Apa ini? Meski aku bicara sampai sekarang tapi entah mengapa rasanya seperti piknik saja.
Meski alasan utamanya asalah souichi ada disini. Tak ada bahaya. Goblin bukanlah bahaya lagi. Yang lain juga menjauh karena aura pedang suci.
Sembari mengumpulkan rumput roh dengan Elf, aku menghela nafas. Bagus juga hidup seperti anak-anak . Ya
“Katakan, selama perjalanan perburuan dewa iblis...”
“hm?”
Aku menganguk, tahu ia akan bertanya.
“Apa kalian memang seperti ini?”
Ahh.”
Tak peduli serendah apa bahaya di request ini, atmosfer ringan ini rasanga tak normal.
Sejak awal memang aneh bersantai saat Goblin menyerang.
Tidak. Saat itu tak ada waktu luang.”
Aku ingat perjalanan itu begitu menyakitkan, menyiksa, dan membuatku menagis berkali-kali.

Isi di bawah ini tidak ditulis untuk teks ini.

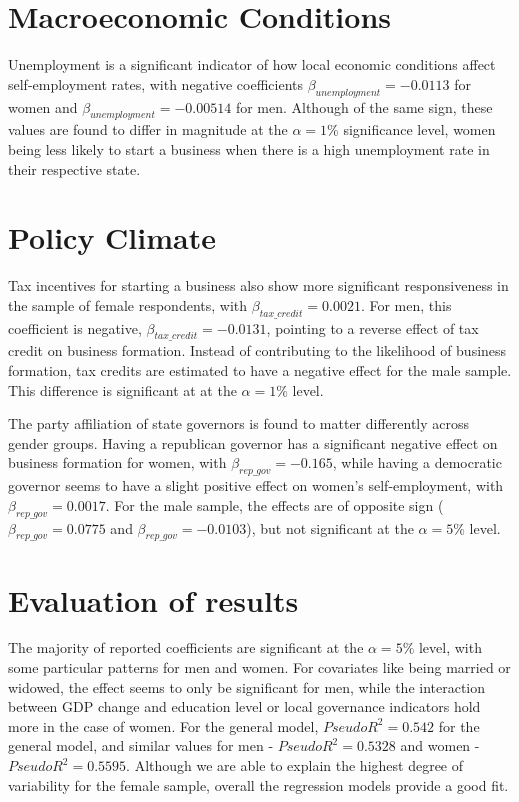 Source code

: \section{Macroeconomic Conditions}

Unemployment is a significant indicator of how local economic conditions affect self-employment rates, with negative coefficients $\beta_{unemployment} = -0.0113$ for women and $\beta_{unemployment} = -0.00514$ for men. Although of the same sign, these values are found to differ in magnitude at the $\alpha = 1\% $ significance level, women being less likely to start a business when there is a high unemployment rate in their respective state. 

\section{Policy Climate}
Tax incentives for starting a business also show more significant responsiveness in the sample of female respondents, with  $\beta_{tax\_credit} = 0.0021$. For men, this coefficient is negative, $\beta_{tax\_credit} = -0.0131$, pointing to a reverse effect of tax credit on business formation. Instead of contributing to the likelihood of business formation, tax credits are estimated to have a negative effect for the male sample. This difference is significant at at the $\alpha = 1\% $ level. 

The party affiliation of state governors is found to matter differently across gender groups. Having a republican governor has a significant negative effect on business formation for women, with $\beta_{rep\_gov} = -0.165$, while having a democratic governor seems to have a slight positive effect on women’s self-employment, with  $\beta_{rep\_gov} = 0.0017$. For the male sample, the effects are of opposite sign ($\beta_{rep\_gov} = 0.0775$ and $\beta_{rep\_gov} = -0.0103$), but not significant at the $\alpha = 5\% $ level. 

\section{Evaluation of results}

The majority of reported coefficients are significant at the $\alpha = 5\% $ level, with some particular patterns for men and women. For covariates like being married or widowed, the effect seems to only be significant for men, while the interaction between GDP change and education level or local governance indicators hold more in the case of women. For the general model, $PseudoR^2 = 0.542$ for the general model, and similar values for men - $PseudoR^2 = 0.5328$ and women - $PseudoR^2 = 0.5595$. Although we are able to explain the highest degree of variability for the female sample, overall the regression models provide a good fit.























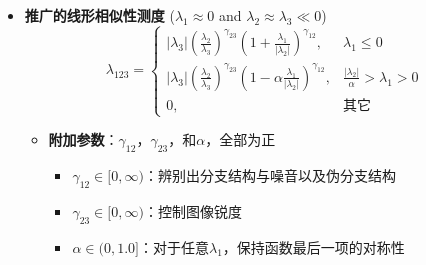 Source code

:\begin{frame}
\begin{itemize}
\item \textbf{推广的线形相似性测度} (\alert{$\lambda_1 \approx 0$ and $\lambda_2 \approx \lambda_3 \ll 0$})
\pause \begin{equation*}
\lambda_{123} =
\begin{cases}
\left| \lambda_3 \right| \left( \frac{\lambda_2}{\lambda_3} \right)^{\gamma_{23}} \left( 1 + \frac{\lambda_1}{\left| \lambda_2 \right|} \right)^{\gamma_{12}},        & \lambda_1 \le 0 \\%
\left| \lambda_3 \right| \left( \frac{\lambda_2}{\lambda_3} \right)^{\gamma_{23}} \left( 1 - \alpha \frac{\lambda_1}{\left| \lambda_2 \right|} \right)^{\gamma_{12}}, & \frac{\left| \lambda_2 \right|}{\alpha} > \lambda_1 > 0 \\%
0,                                                                                                                                                                    & \text{其它} %
\end{cases}
\end{equation*}
\begin{itemize}
\pause \item \textbf{附加参数}：$\gamma_{12}$，$\gamma_{23}$，和$\alpha$，全部为正
\begin{itemize}
\item $\gamma_{12} \in [0, \infty)$：辨别出分支结构与噪音以及伪分支结构
\item $\gamma_{23} \in [0, \infty)$：控制图像锐度
\item $\alpha \in (0, 1.0]$：对于任意$\lambda_1$，保持函数最后一项的对称性
\end{itemize}
\end{itemize}
\end{itemize}
\end{frame}

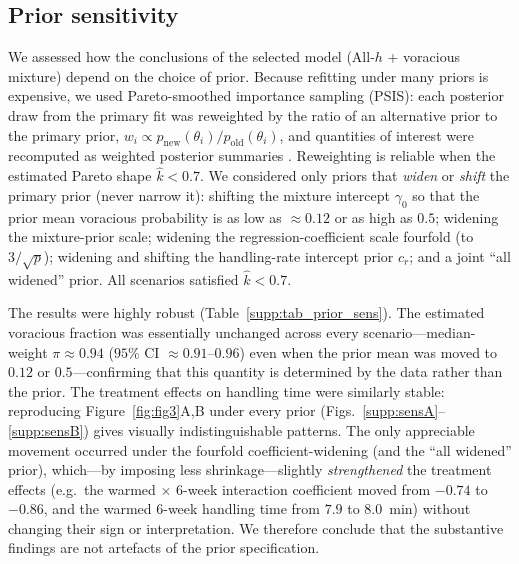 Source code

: %   

\subsection{Prior sensitivity}
\label{supp:prior_sensitivity}

We assessed how the conclusions of the selected model (All-$h$ + voracious
mixture) depend on the choice of prior. Because refitting under many priors is
expensive, we used Pareto-smoothed importance sampling (PSIS): each posterior draw
from the primary fit was reweighted by the ratio of an alternative prior to the
primary prior, $w_i \propto p_{\text{new}}(\theta_i)/p_{\text{old}}(\theta_i)$,
and quantities of interest were recomputed as weighted posterior summaries
\citep{vehtariPracticalBayesianModel2017}. Reweighting is reliable when the
estimated Pareto shape $\hat{k} < 0.7$. We considered only priors that
\emph{widen} or \emph{shift} the primary prior (never narrow it): shifting the
mixture intercept $\gamma_0$ so that the prior mean voracious probability is as low
as $\approx 0.12$ or as high as $0.5$; widening the mixture-prior scale; widening
the regression-coefficient scale fourfold (to $3/\sqrt{p}$); widening and shifting
the handling-rate intercept prior $c_r$; and a joint ``all widened'' prior. All
scenarios satisfied $\hat{k} < 0.7$.

The results were highly robust (Table~\ref{supp:tab_prior_sens}). The estimated
voracious fraction was essentially unchanged across every scenario---median-weight
$\pi \approx 0.94$ ($95\%$ CI $\approx 0.91$--$0.96$) even when the prior mean was
moved to $0.12$ or $0.5$---confirming that this quantity is determined by the data
rather than the prior. The treatment effects on handling time were similarly
stable: reproducing Figure~\ref{fig:fig3}A,B under every prior
(Figs.~\ref{supp:sensA}--\ref{supp:sensB}) gives visually indistinguishable
patterns. The only appreciable movement occurred under the fourfold
coefficient-widening (and the ``all widened'' prior), which---by imposing less
shrinkage---slightly \emph{strengthened} the treatment effects (e.g.\ the
warmed $\times$ 6-week interaction coefficient moved from $-0.74$ to $-0.86$, and
the warmed 6-week handling time from $7.9$ to $8.0$~min) without changing their
sign or interpretation. We therefore conclude that the substantive findings are
not artefacts of the prior specification.

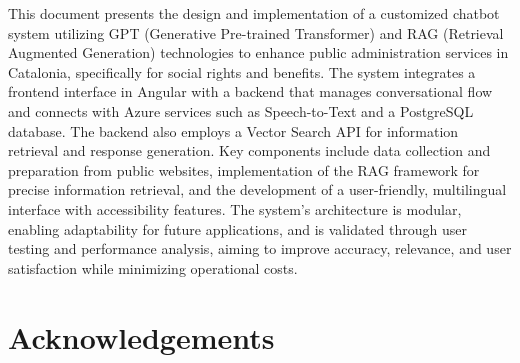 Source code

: \documentclass[a4paper,12pt,twoside]{ThesisStyle}
\begin{document}

This document presents the design and implementation of a customized chatbot system utilizing GPT (Generative Pre-trained Transformer) and RAG (Retrieval Augmented Generation) technologies to enhance public administration services in Catalonia, specifically for social rights and benefits. The system integrates a frontend interface in Angular with a backend that manages conversational flow and connects with Azure services such as Speech-to-Text and a PostgreSQL database. The backend also employs a Vector Search API for information retrieval and response generation. Key components include data collection and preparation from public websites, implementation of the RAG framework for precise information retrieval, and the development of a user-friendly, multilingual interface with accessibility features. The system's architecture is modular, enabling adaptability for future applications, and is validated through user testing and performance analysis, aiming to improve accuracy, relevance, and user satisfaction while minimizing operational costs.

\chapter*{Acknowledgements}
\end{document}
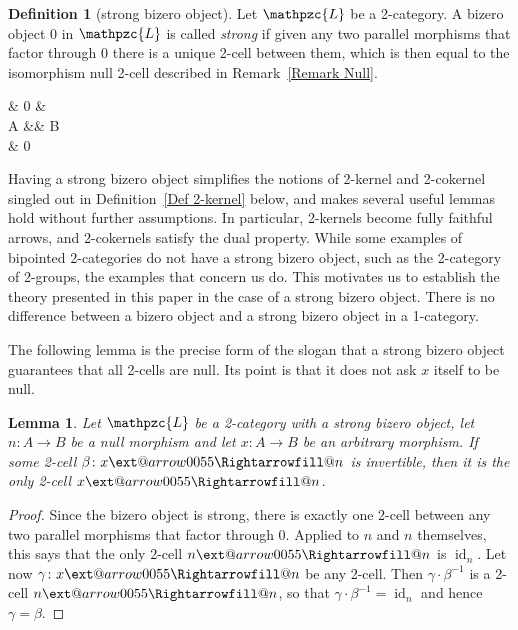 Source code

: \documentclass[reqno,a4paper]{amsart}
\makeatletter
\numberwithin{equation}{section}
\theoremstyle{plain}
\newtheorem{lemma}[subsection]{Lemma}
\theoremstyle{definition}
\newtheorem{definition}[subsection]{Definition}
\def\nameit#1{\textrm{#1}~}
\def\defx{\nameit{Definition}}
\def\remx{\nameit{Remark}}
\def\dfn#1{{\itshape #1}}
\newcommand{\catfont}[1]{\ensuremath{\mathpzc{#1}}\xspace}
\def\L{\catfont{L}}
\renewcommand{\1}{\onecat{1}}
\newcommand{\id}[1]{\operatorname{id}_{#1}}
\newcommand{\aR}[2][]{%
	\ext@arrow 0055{\Rightarrowfill@}{#1}{#2}}
\makeatother
\begin{document}
\begin{definition}[strong bizero object]\label{Def Strong}
	Let \(\L\) be a 2-category. A bizero object \(0\) in \(\L\) is called \dfn{strong} if given any two parallel morphisms that factor through \(0\) there is a unique 2-cell between them, which is then equal to the isomorphism null 2-cell described in \remx\ref{Remark Null}.
	\begin{cd}[0]
		\& 0 \& \\
		A \&\& B \\
		\& 0
		\arrow[bend left =12, from=1-2, to=2-3]
		\arrow["{\exists ! \theta}", Rightarrow, from=1-2, to=3-2]
		\arrow[bend left =12, from=2-1, to=1-2]
		\arrow[bend right =12, from=2-1, to=3-2]
		\arrow[bend right =12, from=3-2, to=2-3]
	\end{cd}
\end{definition}

Having a strong bizero object simplifies the notions of 2-kernel and 2-cokernel singled out in \defx\ref{Def 2-kernel} below, and makes several useful lemmas hold without further assumptions. In particular, 2-kernels become fully faithful arrows, and 2-cokernels satisfy the dual property. While some examples of bipointed 2-categories do not have a strong bizero object, such as the 2-category of 2-groups, the examples that concern us do. This motivates us to establish the theory presented in this paper in the case of a strong bizero object. There is no difference between a bizero object and a strong bizero object in a 1-category.

The following lemma is the precise form of the slogan that a strong bizero object guarantees that all 2-cells are null. Its point is that it does not ask \(x\) itself to be null.

\begin{lemma}\label{L:UniqueNull}
	Let \(\L\) be a 2-category with a strong bizero object, let \(n\colon A\to B\) be a null morphism and let \(x\colon A\to B\) be an arbitrary morphism. If some 2-cell \(\beta\colon x\aR{}n\) is invertible, then it is the only 2-cell \(x\aR{}n\).
\end{lemma}

\begin{proof}
	Since the bizero object is strong, there is exactly one 2-cell between any two parallel morphisms that factor through \(0\). Applied to \(n\) and \(n\) themselves, this says that the only 2-cell \(n\aR{}n\) is \(\id{n}\). Let now \(\gamma\colon x\aR{}n\) be any 2-cell. Then \(\gamma\cdot\beta^{-1}\) is a 2-cell \(n\aR{}n\), so that \(\gamma\cdot\beta^{-1}=\id{n}\) and hence \(\gamma=\beta\).
\end{proof}
\end{document}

Sekarang, itu perasaan yang nostalgik menjadi ingatan yang berharga bagiku.
“Itu membuatku lega.”
Lega?”
Jika kau berpetualang dengan mood ini dan membunuh dewa iblis....aku tak tahu harus bilang apa.”
“Yah, benar.”
Saat itu, kami selalu mencapai batas setiap hari. Kami belum pernah berpetualang seperti itu, kami belum pernah berjalan selama itu.
Setelah dipanggil ke dunia ini, kami dilatih oleh para ksatria dan dipercayai dengan harapan dan ekspektasi semua orang.
“Tapi, tak apa sekarang.”
Maksudmu?”
Untuk tertawa senang, untuk sebuah dunia, kami sudah berkerja keras.”
Aku merasa itu kalimat yg bodoh. Jika teman-temanku ada disini, mereka akan bilang aku tak cocok mengtakannya. Aku tahu itu.
Aku tahu masih banyak yang tak bisa tertawa.
Ada banyak sekali yatim di dunia ini. Terlalu banyak yang kehilangan orang tercintanya. Kami menyelamatkan dunia tapi tetap saja ada orang yg tak terselmatkan.
“—aku mengerti.”
[Umu. Itu benar.]
Aku tertawa.
Ya benar, memang beginilah adanya.
Sekarang, saat ini, akhirnya, aku merasa senang bahwa aku datang ke kota sihir. Aku senang bertemu Souichi dan yang lain. Aku merasakannya dari lubuk hatiku yang terdalam.